The Virginmarys - King of Conflict

12/02/13 à 12:02 - Mise à jour à 12:02

ROCK'N'ROLL | Rayon HARGNE, ce premier album du trio anglais The Virginmarys décroche tout de suite le Nobel de décibelo-thérapie doublé d'un Honoris Causa en Ressources Inhumaines.

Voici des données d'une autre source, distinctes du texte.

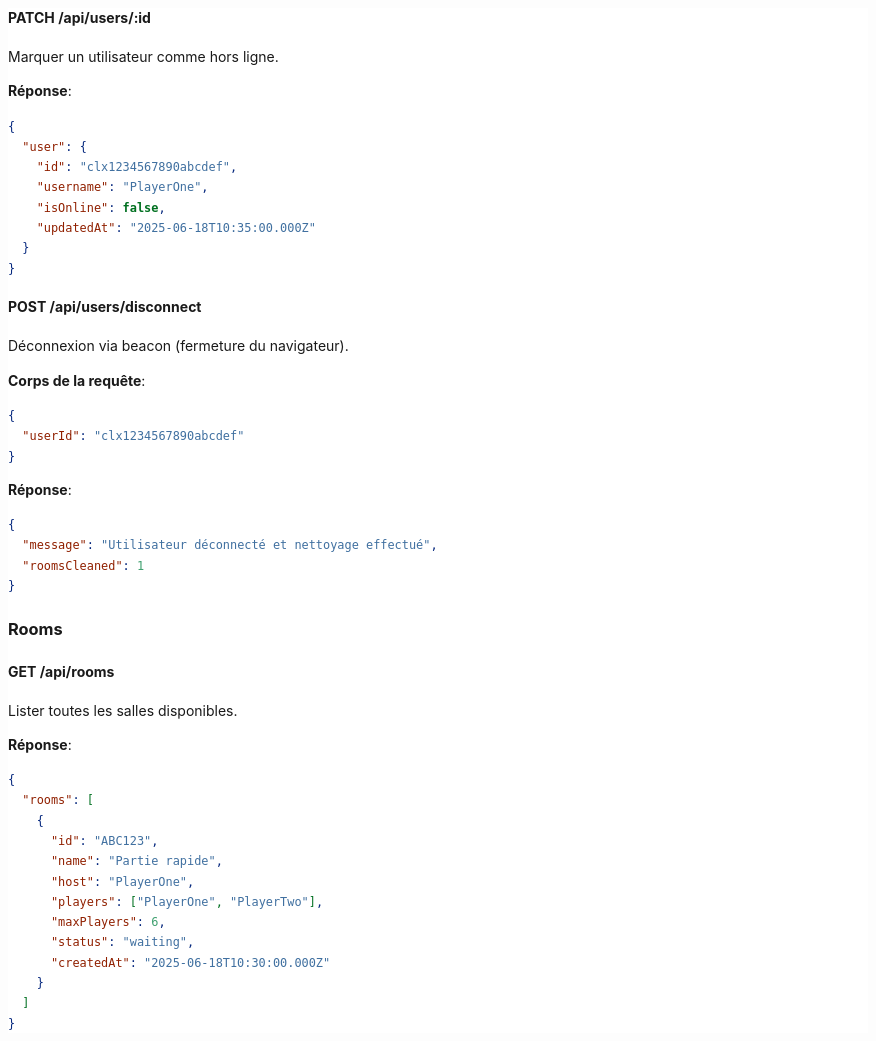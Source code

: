 #### PATCH /api/users/:id
Marquer un utilisateur comme hors ligne.

**Réponse**:
```json
{
  "user": {
    "id": "clx1234567890abcdef",
    "username": "PlayerOne",
    "isOnline": false,
    "updatedAt": "2025-06-18T10:35:00.000Z"
  }
}
```

#### POST /api/users/disconnect
Déconnexion via beacon (fermeture du navigateur).

**Corps de la requête**:
```json
{
  "userId": "clx1234567890abcdef"
}
```

**Réponse**:
```json
{
  "message": "Utilisateur déconnecté et nettoyage effectué",
  "roomsCleaned": 1
}
```

### Rooms

#### GET /api/rooms
Lister toutes les salles disponibles.

**Réponse**:
```json
{
  "rooms": [
    {
      "id": "ABC123",
      "name": "Partie rapide",
      "host": "PlayerOne",
      "players": ["PlayerOne", "PlayerTwo"],
      "maxPlayers": 6,
      "status": "waiting",
      "createdAt": "2025-06-18T10:30:00.000Z"
    }
  ]
}
```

THE VIRGINMARYS, KING OF CONFLICT, DISTRIBUÉ PAR V2 RECORDS. ****

The Virginmarys - King of Conflict

ROCK'N'ROLL | Rayon HARGNE, ce premier album du trio anglais The Virginmarys décroche tout de suite le Nobel de décibelo-thérapie doublé d'un Honoris Causa en Ressources Inhumaines. Cela vous tombe dessus comme la teigne ou la dengue, humide de bonheur crasseux, vagissant vers l'hystérie dès la première animalité. Ce qui pourrait n'être qu'une grosse crise d'adrénaline venue de Macclesfield -trou proche de Manchester où Ian Curtis vécut et se pendit-, sonne comme une revigorante désacralisation de tout attendu mode. Si on ingère les douze titres avec autant de goulimie -ils méritent bien un néologisme- alors qu'on n'aime ni le metal, ni les Foo Fighters, ni la cohorte des braillards heavy, c'est d'abord pour la voix du chanteur-guitariste Ally Dickaty. Enfin ce truc inouï qui lui tient lieu de larynx, muscle à vitriol où syllabes et voyelles se trouvent soumises à des traitements d'une cruauté qui remonte aux grands hurleurs british, Steve Marriott ou Roger Chapman. Des mecs d'une autre époque alors que les trois ViergesMaries -quel humour aussi- doivent avoir la vingtaine, sans plus. Faut entendre comment sur la plage finale, Ends Don't Mend, la cavalcade de testostérone flambée se ralentit, égrenant un épique solo de guitare bluesy (...), jusqu'à évoquer la gloire d'un Led Zep qui reviendrait de la pré-retraite, flambant neuf. Allez, meilleur coup de reins depuis Nirvana.